0x2 - Paging and the Transition to Long Mode
Protected Mode with paging disabled gives a flat 32-bit physical address space — useful for setup, but insufficient for Long Mode. The architecture requires paging to be active before Long Mode can be enabled, and it requires PAE (Physical Address Extension) specifically, since Long Mode uses 4-level page tables with 64-bit entries.
The page table structure is built at fixed physical addresses before any control register is touched:
mov edi, 0x13000
mov ecx, 0x3000 / 4
xor eax, eax
rep stosd ; zero PML4 + PDPT + PD (3 × 4KB)
mov dword [0x13000], 0x14003 ; PML4[0] → PDPT (present + writable)
mov dword [0x14000], 0x15003 ; PDPT[0] → PD (present + writable)
The Page Directory is filled with 512 entries, each mapping a 2MB physical region:
; [...]
mov edi, 0x15000
mov eax, 0x83 ; P=1, W=1, PS=1 (2MB page)
mov ecx, 512
.pd:
mov dword [edi], eax
mov dword [edi+4], 0
add eax, 0x200000
add edi, 8
loop .pd
The PS bit (bit 7) in a Page Directory entry signals a 2MB huge page, bypassing the Page Table level entirely.

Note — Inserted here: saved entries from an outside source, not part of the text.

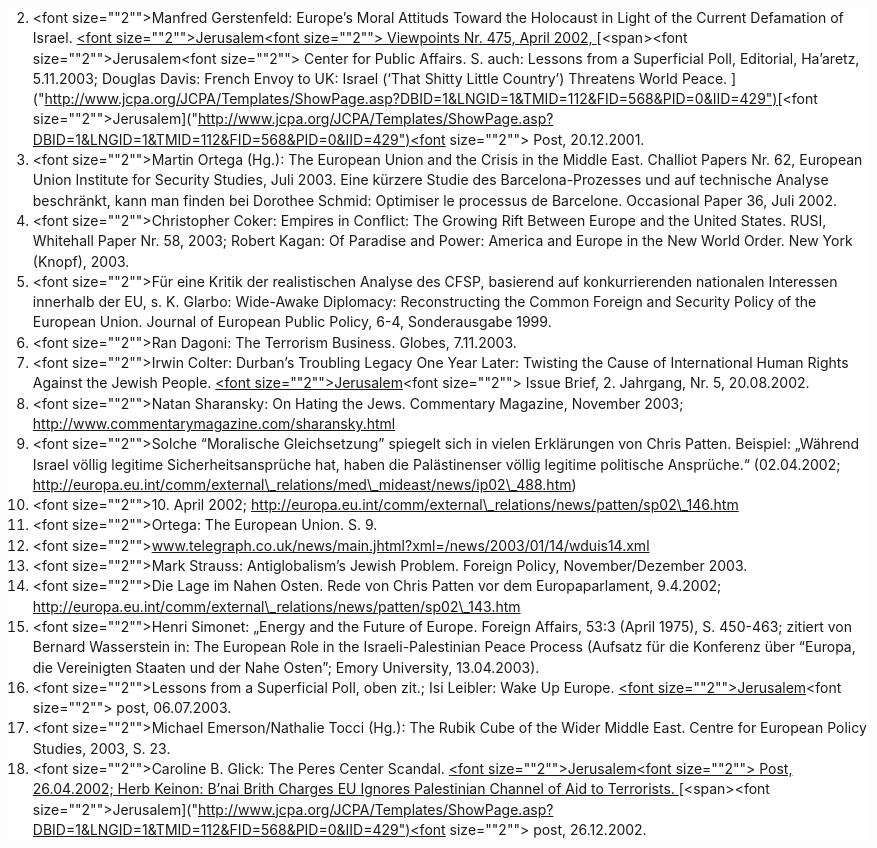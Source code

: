 2. <font size=""2"">Manfred Gerstenfeld: Europe’s Moral Attituds Toward the Holocaust in Light of the Current Defamation of Israel. </font>[<span><font size=""2"">Jerusalem</font></span><font size=""2""> Viewpoints Nr. 475, April 2002, </font>]("http://www.jcpa.org/JCPA/Templates/ShowPage.asp?DBID=1&LNGID=1&TMID=112&FID=568&PID=0&IID=429")[<span><font size=""2"">Jerusalem</font></span><font size=""2""> Center for Public Affairs. S. auch: Lessons from a Superficial Poll, Editorial, Ha’aretz, 5.11.2003; Douglas Davis: French Envoy to UK: Israel (‘That Shitty Little Country’) Threatens World Peace. </font>]("http://www.jcpa.org/JCPA/Templates/ShowPage.asp?DBID=1&LNGID=1&TMID=112&FID=568&PID=0&IID=429")[<span><font size=""2"">Jerusalem</font></span>]("http://www.jcpa.org/JCPA/Templates/ShowPage.asp?DBID=1&LNGID=1&TMID=112&FID=568&PID=0&IID=429")<font size=""2""> Post, 20.12.2001. </font>
3. <font size=""2"">Martin Ortega (Hg.): The European Union and the Crisis in the Middle East. Challiot Papers Nr. 62, European Union Institute for Security Studies, Juli 2003. Eine kürzere Studie des Barcelona-Prozesses und auf technische Analyse beschränkt, kann man finden bei Dorothee Schmid: Optimiser le processus de Barcelone. Occasional Paper 36, Juli 2002. </font>
4. <font size=""2"">Christopher Coker: Empires in Conflict: The Growing Rift Between Europe and the United States. RUSI, Whitehall Paper Nr. 58, 2003; Robert Kagan: Of Paradise and Power: America and Europe in the New World Order. New York (Knopf), 2003. </font>
5. <font size=""2"">Für eine Kritik der realistischen Analyse des CFSP, basierend auf konkurrierenden nationalen Interessen innerhalb der EU, s. K. Glarbo: Wide-Awake Diplomacy: Reconstructing the Common Foreign and Security Policy of the European Union. Journal of European Public Policy, 6-4, Sonderausgabe 1999. </font>
6. <font size=""2"">Ran Dagoni: The Terrorism Business. Globes, 7.11.2003. </font>
7. <font size=""2"">Irwin Colter: Durban’s Troubling Legacy One Year Later: Twisting the Cause of International Human Rights Against the Jewish People. </font>[<span><font size=""2"">Jerusalem</font></span>]("http://www.jcpa.org/JCPA/Templates/ShowPage.asp?DBID=1&LNGID=1&TMID=112&FID=568&PID=0&IID=429")<font size=""2""> Issue Brief, 2. Jahrgang, Nr. 5, 20.08.2002. </font>
8. <font size=""2"">Natan Sharansky: On Hating the Jews. Commentary Magazine, November 2003; http://www.commentarymagazine.com/sharansky.html </font>
9. <font size=""2"">Solche “Moralische Gleichsetzung” spiegelt sich in vielen Erklärungen von Chris Patten. Beispiel: „Während Israel völlig legitime Sicherheitsansprüche hat, haben die Palästinenser völlig legitime politische Ansprüche.“ (02.04.2002; http://europa.eu.int/comm/external\_relations/med\_mideast/news/ip02\_488.htm) </font>
10. <font size=""2"">10. April 2002; http://europa.eu.int/comm/external\_relations/news/patten/sp02\_146.htm </font>
11. <font size=""2"">Ortega: The European Union. S. 9. </font>
12. <font size=""2"">www.telegraph.co.uk/news/main.jhtml?xml=/news/2003/01/14/wduis14.xml </font>
13. <font size=""2"">Mark Strauss: Antiglobalism’s Jewish Problem. Foreign Policy, November/Dezember 2003. </font>
14. <font size=""2"">Die Lage im Nahen Osten. Rede von Chris Patten vor dem Europaparlament, 9.4.2002; http://europa.eu.int/comm/external\_relations/news/patten/sp02\_143.htm </font>
15. <font size=""2"">Henri Simonet: „Energy and the Future of Europe. Foreign Affairs, 53:3 (April 1975), S. 450-463; zitiert von Bernard Wasserstein in: The European Role in the Israeli-Palestinian Peace Process (Aufsatz für die Konferenz über “Europa, die Vereinigten Staaten und der Nahe Osten”; Emory University, 13.04.2003). </font>
16. <font size=""2"">Lessons from a Superficial Poll, oben zit.; Isi Leibler: Wake Up Europe. </font>[<span><font size=""2"">Jerusalem</font></span>]("http://www.jcpa.org/JCPA/Templates/ShowPage.asp?DBID=1&LNGID=1&TMID=112&FID=568&PID=0&IID=429")<font size=""2""> post, 06.07.2003. </font>
17. <font size=""2"">Michael Emerson/Nathalie Tocci (Hg.): The Rubik Cube of the Wider Middle East. Centre for European Policy Studies, 2003, S. 23. </font>
18. <font size=""2"">Caroline B. Glick: The Peres Center Scandal. </font>[<span><font size=""2"">Jerusalem</font></span><font size=""2""> Post, 26.04.2002; Herb Keinon: B’nai Brith Charges EU Ignores Palestinian Channel of Aid to Terrorists. </font>]("http://www.jcpa.org/JCPA/Templates/ShowPage.asp?DBID=1&LNGID=1&TMID=112&FID=568&PID=0&IID=429")[<span><font size=""2"">Jerusalem</font></span>]("http://www.jcpa.org/JCPA/Templates/ShowPage.asp?DBID=1&LNGID=1&TMID=112&FID=568&PID=0&IID=429")<font size=""2""> post, 26.12.2002. </font>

The result is a flat identity map covering the first 1GB of physical memory — virtual address equals physical address throughout. This keeps all subsequent absolute references valid without any address fixup.
With the page tables in place, the Long Mode activation sequence:
mov eax, 0x13000
mov cr3, eax ; point CR3 at PML4
mov eax, cr4
or eax, (1 << 5)
mov cr4, eax ; CR4.PAE = 1
mov ecx, 0xC0000080 ; IA32_EFER MSR
rdmsr
or eax, (1 << 8)
wrmsr ; EFER.LME = 1
mov eax, cr0
or eax, (1 << 31)
mov cr0, eax ; CR0.PG = 1 → hardware sets EFER.LMA
jmp 0x18:lmode64 ; CS = 0x18 (L=1) → 64-bit decode active
The order is strictly enforced by the hardware. Setting EFER.LME before CR4.PAE is set raises #GP. Setting CR0.PG last is the trigger that causes the processor to atomically assert EFER.LMA — Long Mode Active. Until the far jump loads the 0x18 descriptor with L=1, the processor is technically in compatibility mode: Long Mode paging is active, but instruction decode is still 32-bit. The far jump is what makes it 64-bit.
0x3 - IDT and Exception Handling
The IDT in Long Mode serves the same purpose as the IVT in Real Mode, but the mechanism is entirely different. Each entry is 16 bytes, encoding a 64-bit handler address split across three fields, a code segment selector, an IST index, and a type/attribute byte. The processor locates the IDT through IDTR, loaded with lidt.
The IDT is placed at physical 0x10000. All 256 entries are first populated with a CatchAll handler that does nothing but iretq, then vector 1 — the #DB (Debug Exception) vector — is overwritten with the actual handler address:
IDT_BASE equ 0x10000
setup_idt:
mov rdi, IDT_BASE
mov rcx, (256 * 16) / 8
xor rax, rax
rep stosq ; zero the entire IDT
mov rcx, 256
mov rdi, IDT_BASE
.fill:
call .write_gate ; write CatchAll to every entry
add rdi, 16
loop .fill
mov rdi, IDT_BASE + (1 * 16)
mov rax, DbHandler
call .write_gate_rax ; overwrite vector 1 with DbHandler
mov word [idt_limit], (256 * 16) - 1
mov qword [idt_base_addr], IDT_BASE
lidt [idt_limit]
ret
Each gate is written with selector 0x18 (the 64-bit code descriptor), IST index 0, and type byte 0x8E: Present, DPL=0, 64-bit interrupt gate. The interrupt gate type means the processor clears IF on entry, preventing nested interrupts from arriving while the handler is running.